// the find
openlake-project/openlake
OpenLake is a high performance storage engine for efficient LLM inference and GPU Training
OpenLake is a distributed object store built specifically for GPU workloads — think S3-compatible storage where the hot path goes NVMe → GPU VRAM via GPUDirect and RDMA, bypassing host memory entirely. It uses io_uring with a thread-per-core model and erasure coding instead of replication. Target audience is teams running large-scale LLM training or inference who are bottlenecked on checkpoint load/save throughput.
The thread-per-core architecture with no work stealing is the right call for this workload — a request that never crosses a core boundary means no false sharing, no lock contention, and predictable tail latencies. SIMD Reed-Solomon for erasure coding is genuinely cheaper than 3x replication at scale, and the throughput numbers (225 MiB/s GET at sub-10ms p50 vs 75 MiB/s for MinIO at c=512) are plausible given the architecture. S3-compatible API is the pragmatic choice — it means existing tooling (PyTorch checkpoint saving, HuggingFace Hub, aws CLI) works without modification. The vendored h2 and cyper crates with a PATCHES.md show they're actually maintaining their own fork rather than pretending upstream is good enough.

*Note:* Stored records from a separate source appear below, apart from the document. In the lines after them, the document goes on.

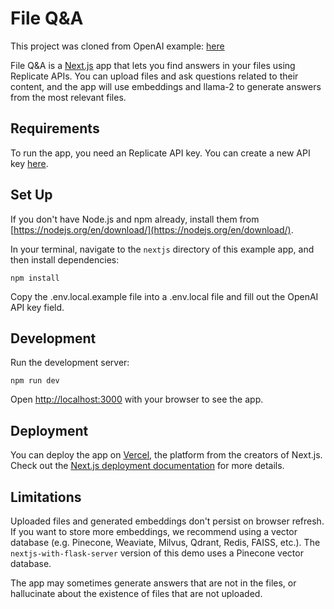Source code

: # File Q&A

This project was cloned from OpenAI example: [here](https://github.com/openai/openai-cookbook/tree/main/apps/file-q-and-a/nextjs)

File Q&A is a [Next.js](https://nextjs.org/) app that lets you find answers in your files using Replicate APIs. You can upload files and ask questions related to their content, and the app will use embeddings and llama-2 to generate answers from the most relevant files.

## Requirements

To run the app, you need an Replicate API key. You can create a new API key [here](https://replicate.com/account/api-tokens).

## Set Up

If you don't have Node.js and npm already, install them from [https://nodejs.org/en/download/](https://nodejs.org/en/download/).

In your terminal, navigate to the `nextjs` directory of this example app, and then install dependencies:

```
npm install
```

Copy the .env.local.example file into a .env.local file and fill out the OpenAI API key field.

## Development

Run the development server:

```
npm run dev
```

Open [http://localhost:3000](http://localhost:3000) with your browser to see the app.

## Deployment

You can deploy the app on [Vercel](https://vercel.com/new?utm_medium=default-template&filter=next.js&utm_source=create-next-app&utm_campaign=create-next-app-readme), the platform from the creators of Next.js. Check out the [Next.js deployment documentation](https://nextjs.org/docs/deployment) for more details.

## Limitations

Uploaded files and generated embeddings don't persist on browser refresh. If you want to store more embeddings, we recommend using a vector database (e.g. Pinecone, Weaviate, Milvus, Qdrant, Redis, FAISS, etc.). The `nextjs-with-flask-server` version of this demo uses a Pinecone vector database.

The app may sometimes generate answers that are not in the files, or hallucinate about the existence of files that are not uploaded.
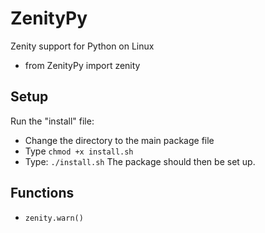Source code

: # ZenityPy

Zenity support for Python on Linux

- from ZenityPy import zenity

## Setup

Run the "install" file:
- Change the directory to the main package file
- Type ```chmod +x install.sh```
- Type: ```./install.sh```
The package should then be set up.

## Functions
- ```zenity.warn()```
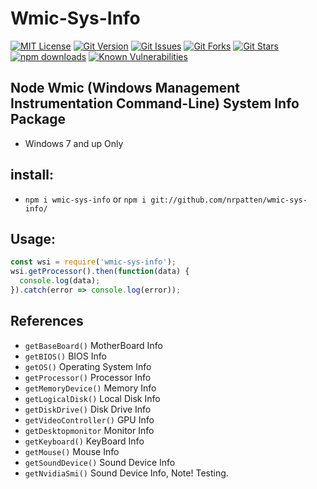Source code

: # Wmic-Sys-Info
[![MIT License](https://img.shields.io/github/license/nrpatten/wmic-sys-info.svg?color=success)](https://github.com/nrpatten/wmic-sys-info/blob/master/LICENSE)
[![Git Version](https://img.shields.io/github/package-json/v/nrpatten/wmic-sys-info.svg?color=success)]()
[![Git Issues](https://img.shields.io/github/issues/nrpatten/wmic-sys-info.svg?color=success)](https://github.com/nrpatten/wmic-sys-info/issues)
[![Git Forks](https://img.shields.io/github/forks/nrpatten/wmic-sys-info.svg?color=success)](https://github.com/nrpatten/wmic-sys-info/network/members)
[![Git Stars](https://img.shields.io/github/stars/nrpatten/wmic-sys-info.svg?color=success)](https://github.com/nrpatten/wmic-sys-info/stargazers)
[![npm downloads](https://img.shields.io/npm/dt/wmic-sys-info.svg?label=npm%20downloads)](https://www.npmjs.com/package/wmic-sys-info)
[![Known Vulnerabilities](https://img.shields.io/snyk/vulnerabilities/github/nrpatten/wmic-sys-info.svg?color=success)](https://github.com/nrpatten/wmic-sys-info)
## Node Wmic (Windows Management Instrumentation Command-Line) System Info Package
* Windows 7 and up Only
## install:
* `npm i wmic-sys-info` or `npm i git://github.com/nrpatten/wmic-sys-info/`
## Usage:
```javascript
const wsi = require('wmic-sys-info');
wsi.getProcessor().then(function(data) {
  console.log(data);
}).catch(error => console.log(error));
```
## References
* `getBaseBoard()` MotherBoard Info
* `getBIOS()` BIOS Info
* `getOS()` Operating System Info
* `getProcessor()` Processor Info
* `getMemoryDevice()` Memory Info
* `getLogicalDisk()` Local Disk Info
* `getDiskDrive()` Disk Drive Info
* `getVideoController()` GPU Info
* `getDesktopmonitor` Monitor Info
* `getKeyboard()` KeyBoard Info
* `getMouse()` Mouse Info
* `getSoundDevice()` Sound Device Info
* `getNvidiaSmi()` Sound Device Info, Note! Testing.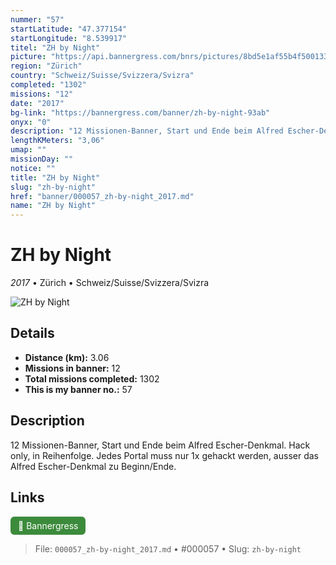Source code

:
 ```yaml
---
nummer: "57"
startLatitude: "47.377154"
startLongitude: "8.539917"
titel: "ZH by Night"
picture: "https://api.bannergress.com/bnrs/pictures/8bd5e1af55b4f5001338dd403fd5e007"
region: "Zürich"
country: "Schweiz/Suisse/Svizzera/Svizra"
completed: "1302"
missions: "12"
date: "2017"
bg-link: "https://bannergress.com/banner/zh-by-night-93ab"
onyx: "0"
description: "12 Missionen-Banner, Start und Ende beim Alfred Escher-Denkmal. Hack only, in Reihenfolge. Jedes Portal muss nur 1x gehackt werden, ausser das Alfred Escher-Denkmal zu Beginn/Ende."
lengthKMeters: "3,06"
umap: ""
missionDay: ""
notice: ""
title: "ZH by Night"
slug: "zh-by-night"
href: "banner/000057_zh-by-night_2017.md"
name: "ZH by Night"
---
```

# ZH by Night

*2017* • Zürich • Schweiz/Suisse/Svizzera/Svizra

![ZH by Night](https://api.bannergress.com/bnrs/pictures/8bd5e1af55b4f5001338dd403fd5e007)



## Details
- **Distance (km):** 3.06
- **Missions in banner:** 12
- **Total missions completed:** 1302
- **This is my banner no.:** 57



## Description
12 Missionen-Banner, Start und Ende beim Alfred Escher-Denkmal. Hack only, in Reihenfolge. Jedes Portal muss nur 1x gehackt werden, ausser das Alfred Escher-Denkmal zu Beginn/Ende.



## Links
<a href="https://bannergress.com/banner/zh-by-night-93ab" target="_blank" style="display:inline-block;margin-right:8px;padding:6px 12px;background:#3c8b3c;color:#fff;text-decoration:none;border-radius:6px;">🔗 Bannergress</a>



> File: `000057_zh-by-night_2017.md`
> • #000057
> • Slug: `zh-by-night`
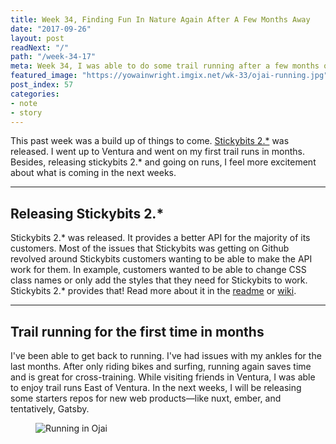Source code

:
```yaml
---
title: Week 34, Finding Fun In Nature Again After A Few Months Away
date: "2017-09-26"
layout: post
readNext: "/"
path: "/week-34-17"
meta: Week 34, I was able to do some trail running after a few months of not running
featured_image: "https://yowainwright.imgix.net/wk-33/ojai-running.jpg"
post_index: 57
categories:
- note
- story
---
```


This past week was a build up of things to come. [Stickybits 2.*](https://github.com/dollarshaveclub/stickybits) was released. I went up to Ventura and went on my first trail runs in months. Besides, releasing stickybits 2.* and going on runs, I feel more excitement about what is coming in the next weeks.

---

## Releasing Stickybits 2.*

Stickybits 2.* was released. It provides a better API for the majority of its customers. Most of the issues that Stickybits was getting on Github revolved around Stickybits customers wanting to be able to make the API work for them. In example, customers wanted to be able to change CSS class names or only add the styles that they need for Stickybits to work. Stickybits 2.* provides that! Read more about it in the [readme](https://github.com/dollarshaveclub/stickybits/blob/master/README.md) or [wiki](https://github.com/dollarshaveclub/stickybits/wiki).

---

## Trail running for the first time in months

I've been able to get back to running. I've had issues with my ankles for the last months. After only riding bikes and surfing, running again saves time and is great for cross-training. While visiting friends in Ventura, I was able to enjoy trail runs East of Ventura. In the next weeks, I will be releasing some starters repos for new web products—like nuxt, ember, and tentatively, Gatsby.

<figure>
  <img src="https://yowainwright.imgix.net/wk-33/ojai-running.jpg?w=800&h=800&fit=crop&crop=focalpoint&auto=format" alt="Running in Ojai" />
</figure>
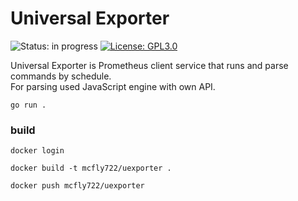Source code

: # Universal Exporter

![Status: in progress](https://img.shields.io/badge/status-in%20progress-success.svg)
[![License: GPL3.0](https://img.shields.io/badge/License-GPL3.0-blue.svg)](https://www.gnu.org/licenses/gpl-3.0.html)

Universal Exporter is Prometheus client service that runs and parse commands by schedule.<br>
For parsing used JavaScript engine with own API.

```
go run .
```
### build
```
docker login
```
```
docker build -t mcfly722/uexporter .
```
```
docker push mcfly722/uexporter
```
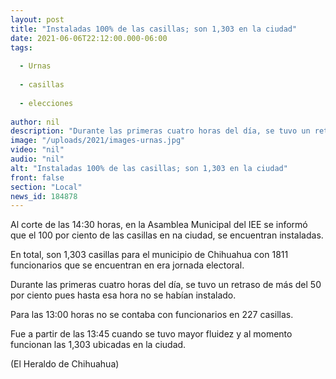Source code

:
 ```yaml
---
layout: post
title: "Instaladas 100% de las casillas; son 1,303 en la ciudad"
date: 2021-06-06T22:12:00.000-06:00
tags:
  
  - Urnas
  
  - casillas
  
  - elecciones
  
author: nil
description: "Durante las primeras cuatro horas del día, se tuvo un retraso de más del 50 por ciento"
image: "/uploads/2021/images-urnas.jpg"
video: "nil"
audio: "nil"
alt: "Instaladas 100% de las casillas; son 1,303 en la ciudad"
front: false
section: "Local"
news_id: 184878
---
```


Al corte de las 14:30 horas, en la Asamblea Municipal del IEE se informó que el 100 por ciento de las casillas en na ciudad, se encuentran instaladas.

En total, son 1,303 casillas para el municipio de Chihuahua con 1811 funcionarios que se encuentran en era jornada electoral.

Durante las primeras cuatro horas del día, se tuvo un retraso de más del 50 por ciento pues hasta esa hora no se habían instalado.

Para las 13:00 horas no se contaba con funcionarios en 227 casillas.

Fue a partir de las 13:45 cuando se tuvo mayor fluidez y al momento funcionan las 1,303 ubicadas en la ciudad.

(El Heraldo de Chihuahua)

GPUDirect Storage and RDMA require Mellanox/NVIDIA InfiniBand hardware — the mlx5dv_sys.rs binding makes that explicit. This immediately excludes anyone running on commodity Ethernet or cloud instances without SR-IOV, which is most teams. The benchmark graph only shows GET at one concurrency level; there's no PUT throughput data, no failure-mode benchmarks, and no numbers for the erasure coding overhead on write path. Documentation is sparse — the architecture docs promise detail but the docs/ tree is mostly RST stubs. The novel 'PacedRDMA' congestion control algorithm is described but not published or peer-reviewed, so adopters are trusting an unvalidated claim about tail latency behavior under burst conditions.